A lei assegura ao proprietário

o direito de usar, gozar e dispor

de seus bens,

e de reavê-los do poder de quem quer que injustamente os possua.

Parágrafo Único – (propriedade literária)

O Código Civil francês e o Código Civil brasileiro são também, na redação destes artigos, muitos parecidos. Entretanto, existem algumas diferenças relevantes se compararmos as significações de cada palavra.

As principais diferenças estão, em primeiro lugar, na definição da propriedade: o Código Civil francês dá uma definição da propriedade; o Código Civil Brasileiro não escreve o artigo sob a forma de uma definição da propriedade, mas apresentando as conseqüências legais do fato de ser proprietário.

Em segundo lugar, não existe quase nenhuma diferença nos direitos que definem ou decorrem da propriedade. Entretanto, existe uma diferença importante no Código Civil brasileiro: o proprietário pode reaver a coisa do possuidor. A noção do posse, neste artigo, faz referência a um princípio de direito brasileiro relativo à presunção de propriedade do possuidor.

Em terceiro lugar, no que diz respeito ao objeto da propriedade, o Código Civil francês utiliza a palavra "coisa" enquanto o Código Civil brasileiro utiliza a palavra "bens". Sem entrar em uma análise detalhada, podemos notar que as duas noções são bem diferentes, porque nem todas as coisas são bens e nem todos os bens são coisas.

Enfim, em relação à limitação dos direitos do proprietário, o Código Civil francês determina expressamente os limites à maneira de usar sua propriedade.
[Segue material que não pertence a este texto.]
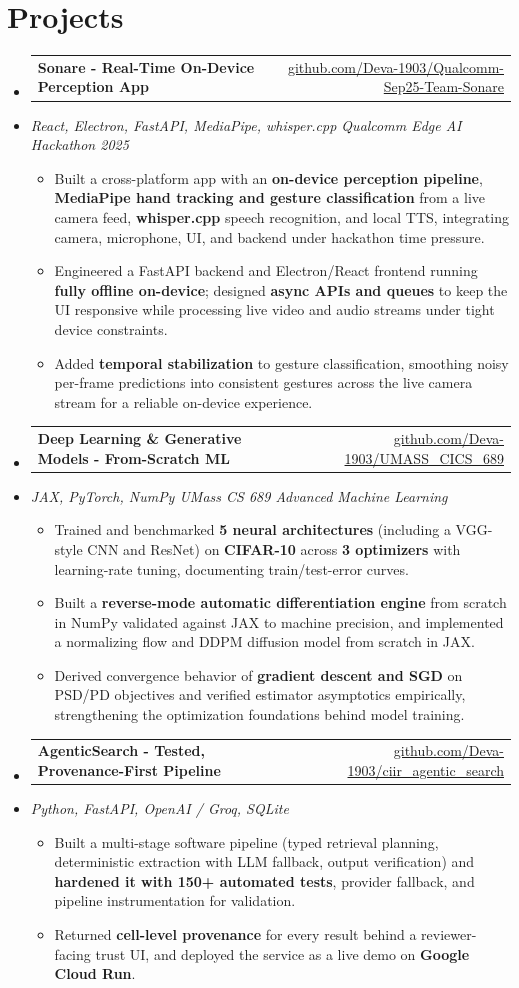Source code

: \documentclass[letterpaper,10pt]{article}
\makeatletter
\newcommand{\resumeItem}[1]{
  \item\small{#1\vspace{-1pt}}
}
\newcommand{\resumeProjectHeading}[2]{
    \item
    \begin{tabular*}{0.985\textwidth}[t]{l@{\extracolsep{\fill}}r}
      \small\textbf{#1} & \small #2 \\
    \end{tabular*}\vspace{-5pt}
}
\newcommand{\resumeProjectSubheading}[1]{
  \vspace{-2pt}\item[] {\small\textcolor{ResumeSlate}{\emph{#1}}}\vspace{-3pt}
}
\newcommand{\resumeSubHeadingListStart}{\begin{itemize}[leftmargin=0.0in, label={}, itemsep=2pt, topsep=2pt]}
\newcommand{\resumeSubHeadingListEnd}{\end{itemize}}
\newcommand{\resumeItemListStart}{\begin{itemize}[leftmargin=0.18in, itemsep=2pt, topsep=1pt]}
\newcommand{\resumeItemListEnd}{\end{itemize}\vspace{-4pt}}
\makeatother
\begin{document}
\section{Projects}
\resumeSubHeadingListStart
  \resumeProjectHeading
    {Sonare - Real-Time On-Device Perception App}
    {\href{https://github.com/Deva-1903/Qualcomm-Sep25-Team-Sonare}{github.com/Deva-1903/Qualcomm-Sep25-Team-Sonare}}
  \resumeProjectSubheading{React, Electron, FastAPI, MediaPipe, whisper.cpp \enspace\textbar\enspace Qualcomm Edge AI Hackathon 2025}
    \resumeItemListStart
      \resumeItem{Built a cross-platform app with an \textbf{on-device perception pipeline}, \textbf{MediaPipe hand tracking and gesture classification} from a live camera feed, \textbf{whisper.cpp} speech recognition, and local TTS, integrating camera, microphone, UI, and backend under hackathon time pressure.}
      \resumeItem{Engineered a FastAPI backend and Electron/React frontend running \textbf{fully offline on-device}; designed \textbf{async APIs and queues} to keep the UI responsive while processing live video and audio streams under tight device constraints.}
      \resumeItem{Added \textbf{temporal stabilization} to gesture classification, smoothing noisy per-frame predictions into consistent gestures across the live camera stream for a reliable on-device experience.}
    \resumeItemListEnd
  \resumeProjectHeading
    {Deep Learning \& Generative Models - From-Scratch ML}
    {\href{https://github.com/Deva-1903/UMASS_CICS_689}{github.com/Deva-1903/UMASS\_CICS\_689}}
  \resumeProjectSubheading{JAX, PyTorch, NumPy \enspace\textbar\enspace UMass CS 689 Advanced Machine Learning}
    \resumeItemListStart
      \resumeItem{Trained and benchmarked \textbf{5 neural architectures} (including a VGG-style CNN and ResNet) on \textbf{CIFAR-10} across \textbf{3 optimizers} with learning-rate tuning, documenting train/test-error curves.}
      \resumeItem{Built a \textbf{reverse-mode automatic differentiation engine} from scratch in NumPy validated against JAX to machine precision, and implemented a normalizing flow and DDPM diffusion model from scratch in JAX.}
      \resumeItem{Derived convergence behavior of \textbf{gradient descent and SGD} on PSD/PD objectives and verified estimator asymptotics empirically, strengthening the optimization foundations behind model training.}
    \resumeItemListEnd
  \resumeProjectHeading
    {AgenticSearch - Tested, Provenance-First Pipeline}
    {\href{https://github.com/Deva-1903/ciir_agentic_search}{github.com/Deva-1903/ciir\_agentic\_search}}
  \resumeProjectSubheading{Python, FastAPI, OpenAI / Groq, SQLite}
    \resumeItemListStart
      \resumeItem{Built a multi-stage software pipeline (typed retrieval planning, deterministic extraction with LLM fallback, output verification) and \textbf{hardened it with 150+ automated tests}, provider fallback, and pipeline instrumentation for validation.}
      \resumeItem{Returned \textbf{cell-level provenance} for every result behind a reviewer-facing trust UI, and deployed the service as a live demo on \textbf{Google Cloud Run}.}
    \resumeItemListEnd
\resumeSubHeadingListEnd
\vspace{-4pt}
\end{document}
Portanto, o proprietário poderá gozar e dispor da coisa "de maneira a mais absoluta, sem poder fazer uso proibido pelas leis ou pelos regulamentos". O Código Civil brasileiro não estabelece expressamente nenhum limite. Entretanto, de maneira implícita, pode-se notar uma limitação na definição das palavras: "proprietário" e "bens". Os dois códigos têm uma construção totalmente diferente, um segue sua lógica própria, o outro segue claramente a lógica do Código Civil alemão.O Código Civil francês ou Napoleônico foi apresentado como ele se encontrava em 1804. Portanto, gostaríamos de concluir relatando a atual situação do Código Civil francês.

Dois séculos depois de sua criação, o Código Civil francês já foi objeto de duas tentativas de renovação: a primeira foi em 1904, depois do primeiro centenário e a segunda foi em 1948, depois da 2ª Guerra Mundial.

Em cada uma delas a motivação foi a mesma: atualizar o Código com a evolução do direito positivo que ele não traduzia mais. O Código Civil francês foi acrescido ou alterado por leis, às vezes de maneira incorreta, que dificultaram sua leitura. Por outro lado, houve a criação de muitas outras leis, não inseridas no código, mas que modificaram seu espírito. Finalmente, a interpretação dada pela jurisprudência mudou o sentido de numerosos artigos do Código Civil, deixando-o mais uma vez desatualizado.

Até hoje não se operou reforma sistematizada do Código Civil francês, e o seu texto do Código não sofreu nenhuma alteração. Isto parece ser cada dia mais difícil, visto a atual "inflação" legislativa. Assim, o direito comum da França desaparece em face da multidão dos direitos especiais. Por outro lado, cada codificação aparece nos períodos em que o direito chegou a um grau de dispersão e de proliferação tal que não é mais suportável.

Neste sentido, podemos nos perguntar se a codificação é realmente o melhor método de organização do direito.